» ABOUT THIS TASK: Below is a listing. Set down exactly the lines from the one containing "但是，看起来除了是阿库娅，还是阿库娅的样子——" through the one containing "5. **High Availability**: Fault", both ends included, and leave out the rest.
↓
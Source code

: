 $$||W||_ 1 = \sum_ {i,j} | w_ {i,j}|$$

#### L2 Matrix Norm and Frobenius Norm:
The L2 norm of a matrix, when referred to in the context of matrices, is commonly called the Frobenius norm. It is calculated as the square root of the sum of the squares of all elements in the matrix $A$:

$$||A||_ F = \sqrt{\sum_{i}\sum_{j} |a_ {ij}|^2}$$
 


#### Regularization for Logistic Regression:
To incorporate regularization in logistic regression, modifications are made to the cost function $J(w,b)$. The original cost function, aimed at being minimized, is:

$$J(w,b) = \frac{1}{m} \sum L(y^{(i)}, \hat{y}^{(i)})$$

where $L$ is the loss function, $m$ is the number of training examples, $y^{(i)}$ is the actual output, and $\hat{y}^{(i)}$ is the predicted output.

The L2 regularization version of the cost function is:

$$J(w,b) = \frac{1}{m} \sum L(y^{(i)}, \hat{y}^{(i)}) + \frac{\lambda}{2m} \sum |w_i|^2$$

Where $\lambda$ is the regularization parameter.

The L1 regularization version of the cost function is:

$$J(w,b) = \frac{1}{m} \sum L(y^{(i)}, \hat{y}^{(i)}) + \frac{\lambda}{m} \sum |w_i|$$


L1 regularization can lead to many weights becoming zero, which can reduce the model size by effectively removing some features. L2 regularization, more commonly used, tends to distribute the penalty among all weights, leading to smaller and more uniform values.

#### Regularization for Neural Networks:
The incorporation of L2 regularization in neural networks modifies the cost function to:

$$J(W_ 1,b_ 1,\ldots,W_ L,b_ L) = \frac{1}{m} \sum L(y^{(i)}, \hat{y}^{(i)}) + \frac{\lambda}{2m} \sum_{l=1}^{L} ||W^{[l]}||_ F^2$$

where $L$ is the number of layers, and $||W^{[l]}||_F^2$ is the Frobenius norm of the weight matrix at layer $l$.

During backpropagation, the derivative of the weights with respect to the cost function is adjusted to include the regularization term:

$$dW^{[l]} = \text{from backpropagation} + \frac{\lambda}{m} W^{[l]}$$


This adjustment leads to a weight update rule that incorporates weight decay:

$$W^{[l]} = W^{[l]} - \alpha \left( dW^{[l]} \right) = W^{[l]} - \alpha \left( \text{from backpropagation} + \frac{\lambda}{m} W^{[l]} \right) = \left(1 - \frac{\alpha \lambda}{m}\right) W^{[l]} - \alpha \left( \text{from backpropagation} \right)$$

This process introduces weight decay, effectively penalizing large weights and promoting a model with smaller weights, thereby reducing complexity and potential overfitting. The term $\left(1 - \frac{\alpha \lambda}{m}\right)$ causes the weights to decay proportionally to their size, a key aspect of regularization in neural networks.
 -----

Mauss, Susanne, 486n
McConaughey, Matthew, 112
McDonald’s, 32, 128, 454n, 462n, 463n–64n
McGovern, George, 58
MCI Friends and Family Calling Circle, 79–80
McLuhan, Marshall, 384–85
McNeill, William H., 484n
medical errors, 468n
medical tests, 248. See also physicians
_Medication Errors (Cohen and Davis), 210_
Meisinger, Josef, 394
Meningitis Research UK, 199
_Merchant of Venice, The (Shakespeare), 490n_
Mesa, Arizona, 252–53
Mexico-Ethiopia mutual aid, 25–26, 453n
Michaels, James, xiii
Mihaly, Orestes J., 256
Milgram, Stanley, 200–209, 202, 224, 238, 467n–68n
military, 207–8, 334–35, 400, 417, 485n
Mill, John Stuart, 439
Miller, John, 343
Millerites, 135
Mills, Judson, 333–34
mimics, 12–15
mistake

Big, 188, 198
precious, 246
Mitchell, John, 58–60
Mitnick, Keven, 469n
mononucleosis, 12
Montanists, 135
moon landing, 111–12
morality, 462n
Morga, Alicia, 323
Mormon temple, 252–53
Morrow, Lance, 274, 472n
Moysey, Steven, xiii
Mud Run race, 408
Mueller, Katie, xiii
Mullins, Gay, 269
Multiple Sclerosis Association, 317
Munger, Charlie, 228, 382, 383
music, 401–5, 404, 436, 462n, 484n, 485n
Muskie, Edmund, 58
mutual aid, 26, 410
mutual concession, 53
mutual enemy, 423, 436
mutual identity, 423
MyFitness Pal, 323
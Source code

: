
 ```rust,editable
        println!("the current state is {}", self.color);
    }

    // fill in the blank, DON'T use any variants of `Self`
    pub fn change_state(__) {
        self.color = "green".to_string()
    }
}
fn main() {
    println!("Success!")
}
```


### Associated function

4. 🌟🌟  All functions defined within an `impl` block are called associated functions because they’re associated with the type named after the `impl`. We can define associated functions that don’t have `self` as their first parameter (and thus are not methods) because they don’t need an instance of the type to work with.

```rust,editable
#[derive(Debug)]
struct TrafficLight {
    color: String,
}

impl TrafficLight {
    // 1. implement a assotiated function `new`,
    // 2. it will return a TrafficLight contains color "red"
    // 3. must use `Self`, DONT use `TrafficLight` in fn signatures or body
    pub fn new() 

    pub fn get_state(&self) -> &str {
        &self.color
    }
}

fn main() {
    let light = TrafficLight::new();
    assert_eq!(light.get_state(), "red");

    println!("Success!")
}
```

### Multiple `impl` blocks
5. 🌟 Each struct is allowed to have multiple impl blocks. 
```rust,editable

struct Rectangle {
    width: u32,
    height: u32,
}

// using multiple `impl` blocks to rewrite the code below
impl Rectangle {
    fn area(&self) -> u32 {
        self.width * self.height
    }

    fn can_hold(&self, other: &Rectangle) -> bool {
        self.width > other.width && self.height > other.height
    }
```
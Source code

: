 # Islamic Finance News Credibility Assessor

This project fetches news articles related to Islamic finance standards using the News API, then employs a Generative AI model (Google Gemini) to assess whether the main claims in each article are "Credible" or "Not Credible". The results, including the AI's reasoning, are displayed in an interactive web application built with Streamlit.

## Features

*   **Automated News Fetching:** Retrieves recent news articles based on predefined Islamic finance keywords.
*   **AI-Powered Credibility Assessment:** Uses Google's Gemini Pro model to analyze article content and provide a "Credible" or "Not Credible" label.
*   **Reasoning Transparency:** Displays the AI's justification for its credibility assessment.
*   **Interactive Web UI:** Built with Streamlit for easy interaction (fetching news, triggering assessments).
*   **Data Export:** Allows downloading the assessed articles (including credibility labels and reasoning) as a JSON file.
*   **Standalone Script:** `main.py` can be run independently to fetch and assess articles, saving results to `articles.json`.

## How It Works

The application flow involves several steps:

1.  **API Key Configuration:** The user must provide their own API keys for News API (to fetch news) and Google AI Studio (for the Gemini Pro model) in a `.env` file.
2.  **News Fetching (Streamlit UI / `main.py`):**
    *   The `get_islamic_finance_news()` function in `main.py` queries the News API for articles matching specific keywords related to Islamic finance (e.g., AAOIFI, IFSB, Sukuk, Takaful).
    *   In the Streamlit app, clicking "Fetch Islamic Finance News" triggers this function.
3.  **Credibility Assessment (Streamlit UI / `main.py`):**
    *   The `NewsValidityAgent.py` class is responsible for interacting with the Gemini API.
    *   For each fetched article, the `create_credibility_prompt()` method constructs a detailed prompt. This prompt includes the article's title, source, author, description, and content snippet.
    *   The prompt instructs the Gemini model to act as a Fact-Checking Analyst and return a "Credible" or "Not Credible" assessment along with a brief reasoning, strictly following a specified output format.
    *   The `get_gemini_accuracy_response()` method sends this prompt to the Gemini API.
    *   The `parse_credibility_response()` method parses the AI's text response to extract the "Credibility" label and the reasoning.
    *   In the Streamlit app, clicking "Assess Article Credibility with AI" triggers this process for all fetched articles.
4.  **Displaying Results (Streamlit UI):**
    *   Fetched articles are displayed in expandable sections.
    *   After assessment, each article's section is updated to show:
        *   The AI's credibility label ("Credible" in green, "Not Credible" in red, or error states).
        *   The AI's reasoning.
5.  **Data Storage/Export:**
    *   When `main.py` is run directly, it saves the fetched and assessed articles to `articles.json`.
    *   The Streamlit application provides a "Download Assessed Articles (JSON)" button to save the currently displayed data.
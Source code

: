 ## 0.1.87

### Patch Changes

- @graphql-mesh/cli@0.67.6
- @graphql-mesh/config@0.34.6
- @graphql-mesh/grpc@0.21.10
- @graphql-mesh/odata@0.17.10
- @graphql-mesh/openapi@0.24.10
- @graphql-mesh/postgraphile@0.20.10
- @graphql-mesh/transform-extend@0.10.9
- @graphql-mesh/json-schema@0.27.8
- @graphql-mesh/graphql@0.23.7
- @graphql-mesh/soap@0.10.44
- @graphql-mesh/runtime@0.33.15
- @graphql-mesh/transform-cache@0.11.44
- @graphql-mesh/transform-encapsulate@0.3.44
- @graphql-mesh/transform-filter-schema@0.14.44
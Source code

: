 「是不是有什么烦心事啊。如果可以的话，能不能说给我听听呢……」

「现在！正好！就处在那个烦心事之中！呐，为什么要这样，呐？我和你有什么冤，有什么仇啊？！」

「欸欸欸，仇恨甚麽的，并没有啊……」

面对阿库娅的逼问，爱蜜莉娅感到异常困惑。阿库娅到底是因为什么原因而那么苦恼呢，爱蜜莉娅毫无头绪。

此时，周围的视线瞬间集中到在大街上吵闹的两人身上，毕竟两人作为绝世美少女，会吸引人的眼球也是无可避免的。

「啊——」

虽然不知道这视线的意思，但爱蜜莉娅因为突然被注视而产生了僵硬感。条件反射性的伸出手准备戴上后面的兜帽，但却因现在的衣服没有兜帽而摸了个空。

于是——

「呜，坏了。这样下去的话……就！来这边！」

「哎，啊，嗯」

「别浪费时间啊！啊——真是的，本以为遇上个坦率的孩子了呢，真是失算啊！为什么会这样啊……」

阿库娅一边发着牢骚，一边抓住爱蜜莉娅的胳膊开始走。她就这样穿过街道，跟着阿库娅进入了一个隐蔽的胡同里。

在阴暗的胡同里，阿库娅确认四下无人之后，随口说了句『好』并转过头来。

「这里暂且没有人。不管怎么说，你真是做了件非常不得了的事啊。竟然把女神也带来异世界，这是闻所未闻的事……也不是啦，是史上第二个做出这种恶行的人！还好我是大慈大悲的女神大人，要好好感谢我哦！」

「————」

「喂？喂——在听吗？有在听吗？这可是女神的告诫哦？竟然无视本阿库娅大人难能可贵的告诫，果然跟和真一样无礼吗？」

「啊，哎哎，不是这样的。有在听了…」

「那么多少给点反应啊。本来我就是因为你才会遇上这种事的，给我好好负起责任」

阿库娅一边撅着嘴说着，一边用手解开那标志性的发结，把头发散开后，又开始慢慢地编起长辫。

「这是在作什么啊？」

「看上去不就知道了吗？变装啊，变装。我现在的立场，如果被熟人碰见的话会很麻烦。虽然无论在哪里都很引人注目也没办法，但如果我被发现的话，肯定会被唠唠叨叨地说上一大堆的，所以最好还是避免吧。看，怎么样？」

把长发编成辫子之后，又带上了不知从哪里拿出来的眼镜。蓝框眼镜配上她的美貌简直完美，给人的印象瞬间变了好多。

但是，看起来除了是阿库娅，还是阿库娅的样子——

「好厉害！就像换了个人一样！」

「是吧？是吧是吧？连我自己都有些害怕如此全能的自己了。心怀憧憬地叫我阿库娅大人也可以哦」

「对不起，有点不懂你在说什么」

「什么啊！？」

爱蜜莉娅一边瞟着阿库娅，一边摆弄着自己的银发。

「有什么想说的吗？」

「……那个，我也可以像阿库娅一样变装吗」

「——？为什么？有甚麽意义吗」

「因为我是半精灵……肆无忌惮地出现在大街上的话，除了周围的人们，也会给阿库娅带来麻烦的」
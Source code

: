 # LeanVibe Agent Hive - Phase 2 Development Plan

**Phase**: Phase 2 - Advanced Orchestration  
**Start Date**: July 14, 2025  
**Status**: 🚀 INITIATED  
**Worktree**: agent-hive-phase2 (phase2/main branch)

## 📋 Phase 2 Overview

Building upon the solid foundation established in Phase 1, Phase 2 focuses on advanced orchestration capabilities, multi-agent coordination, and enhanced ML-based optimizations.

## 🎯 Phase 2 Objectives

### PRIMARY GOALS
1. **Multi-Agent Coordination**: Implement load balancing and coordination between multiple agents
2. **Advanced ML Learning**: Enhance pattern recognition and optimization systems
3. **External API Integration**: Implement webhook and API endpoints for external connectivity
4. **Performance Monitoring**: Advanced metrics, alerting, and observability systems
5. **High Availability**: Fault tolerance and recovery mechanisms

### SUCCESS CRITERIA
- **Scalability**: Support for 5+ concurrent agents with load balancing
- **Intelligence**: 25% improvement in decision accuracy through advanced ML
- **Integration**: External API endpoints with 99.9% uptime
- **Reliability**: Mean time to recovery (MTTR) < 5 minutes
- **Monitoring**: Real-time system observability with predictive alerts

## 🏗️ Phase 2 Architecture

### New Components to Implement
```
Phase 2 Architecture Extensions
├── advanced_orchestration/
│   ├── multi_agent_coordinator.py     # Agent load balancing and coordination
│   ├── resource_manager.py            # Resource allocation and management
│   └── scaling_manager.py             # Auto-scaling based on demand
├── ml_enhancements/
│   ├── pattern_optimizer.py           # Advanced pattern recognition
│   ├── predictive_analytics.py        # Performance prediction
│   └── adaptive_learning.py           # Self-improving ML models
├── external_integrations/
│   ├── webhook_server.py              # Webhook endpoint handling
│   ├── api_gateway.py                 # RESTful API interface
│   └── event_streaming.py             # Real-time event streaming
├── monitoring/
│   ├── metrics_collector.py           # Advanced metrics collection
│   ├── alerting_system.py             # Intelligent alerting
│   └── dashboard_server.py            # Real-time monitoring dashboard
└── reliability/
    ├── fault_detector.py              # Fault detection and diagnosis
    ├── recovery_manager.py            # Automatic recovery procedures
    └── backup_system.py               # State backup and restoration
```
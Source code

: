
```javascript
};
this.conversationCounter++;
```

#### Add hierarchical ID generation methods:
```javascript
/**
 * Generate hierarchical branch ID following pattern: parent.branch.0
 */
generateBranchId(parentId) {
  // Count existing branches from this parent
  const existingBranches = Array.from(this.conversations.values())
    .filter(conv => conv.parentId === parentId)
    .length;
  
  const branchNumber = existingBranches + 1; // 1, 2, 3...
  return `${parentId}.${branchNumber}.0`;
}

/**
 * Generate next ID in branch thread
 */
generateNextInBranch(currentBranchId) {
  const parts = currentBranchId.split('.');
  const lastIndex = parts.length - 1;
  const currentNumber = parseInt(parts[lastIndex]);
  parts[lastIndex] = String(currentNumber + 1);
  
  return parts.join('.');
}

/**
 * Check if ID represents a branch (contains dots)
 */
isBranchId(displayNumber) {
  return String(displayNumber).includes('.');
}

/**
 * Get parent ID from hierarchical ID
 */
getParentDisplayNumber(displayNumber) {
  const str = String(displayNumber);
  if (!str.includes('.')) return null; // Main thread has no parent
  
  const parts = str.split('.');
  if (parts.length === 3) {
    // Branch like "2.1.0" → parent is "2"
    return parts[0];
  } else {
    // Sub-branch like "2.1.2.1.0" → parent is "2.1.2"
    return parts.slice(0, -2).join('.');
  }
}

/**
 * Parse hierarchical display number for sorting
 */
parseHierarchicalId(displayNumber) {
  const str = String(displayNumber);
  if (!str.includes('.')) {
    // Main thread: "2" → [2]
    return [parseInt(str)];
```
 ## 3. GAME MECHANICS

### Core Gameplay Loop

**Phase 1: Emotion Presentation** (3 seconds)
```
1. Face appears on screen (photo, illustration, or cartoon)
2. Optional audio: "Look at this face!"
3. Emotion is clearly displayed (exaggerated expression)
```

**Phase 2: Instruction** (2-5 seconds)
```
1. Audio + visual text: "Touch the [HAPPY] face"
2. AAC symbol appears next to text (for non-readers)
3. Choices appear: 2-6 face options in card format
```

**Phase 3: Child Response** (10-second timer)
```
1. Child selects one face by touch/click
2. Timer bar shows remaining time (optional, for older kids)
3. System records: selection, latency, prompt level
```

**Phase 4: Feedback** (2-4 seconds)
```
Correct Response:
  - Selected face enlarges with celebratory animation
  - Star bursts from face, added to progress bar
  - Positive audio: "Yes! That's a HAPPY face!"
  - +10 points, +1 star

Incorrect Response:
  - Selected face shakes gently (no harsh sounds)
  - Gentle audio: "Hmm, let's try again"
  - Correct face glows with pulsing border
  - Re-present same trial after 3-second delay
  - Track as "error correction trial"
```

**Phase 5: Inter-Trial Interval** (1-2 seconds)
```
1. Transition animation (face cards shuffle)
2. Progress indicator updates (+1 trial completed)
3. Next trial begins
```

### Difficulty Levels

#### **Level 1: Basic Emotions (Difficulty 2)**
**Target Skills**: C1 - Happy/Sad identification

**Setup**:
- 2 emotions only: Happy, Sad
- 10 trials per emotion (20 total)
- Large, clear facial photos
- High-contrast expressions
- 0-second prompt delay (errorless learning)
↑
» EXERCISE ANSWER:
但是，看起来除了是阿库娅，还是阿库娅的样子——

「好厉害！就像换了个人一样！」

「是吧？是吧是吧？连我自己都有些害怕如此全能的自己了。心怀憧憬地叫我阿库娅大人也可以哦」

「对不起，有点不懂你在说什么」

「什么啊！？」

爱蜜莉娅一边瞟着阿库娅，一边摆弄着自己的银发。

「有什么想说的吗？」

「……那个，我也可以像阿库娅一样变装吗」

「——？为什么？有甚麽意义吗」

「因为我是半精灵……肆无忌惮地出现在大街上的话，除了周围的人们，也会给阿库娅带来麻烦的」
Source code

: # LeanVibe Agent Hive - Phase 2 Development Plan

**Phase**: Phase 2 - Advanced Orchestration  
**Start Date**: July 14, 2025  
**Status**: 🚀 INITIATED  
**Worktree**: agent-hive-phase2 (phase2/main branch)

## 📋 Phase 2 Overview

Building upon the solid foundation established in Phase 1, Phase 2 focuses on advanced orchestration capabilities, multi-agent coordination, and enhanced ML-based optimizations.

## 🎯 Phase 2 Objectives

### PRIMARY GOALS
1. **Multi-Agent Coordination**: Implement load balancing and coordination between multiple agents
2. **Advanced ML Learning**: Enhance pattern recognition and optimization systems
3. **External API Integration**: Implement webhook and API endpoints for external connectivity
4. **Performance Monitoring**: Advanced metrics, alerting, and observability systems
5. **High Availability**: Fault tolerance and recovery mechanisms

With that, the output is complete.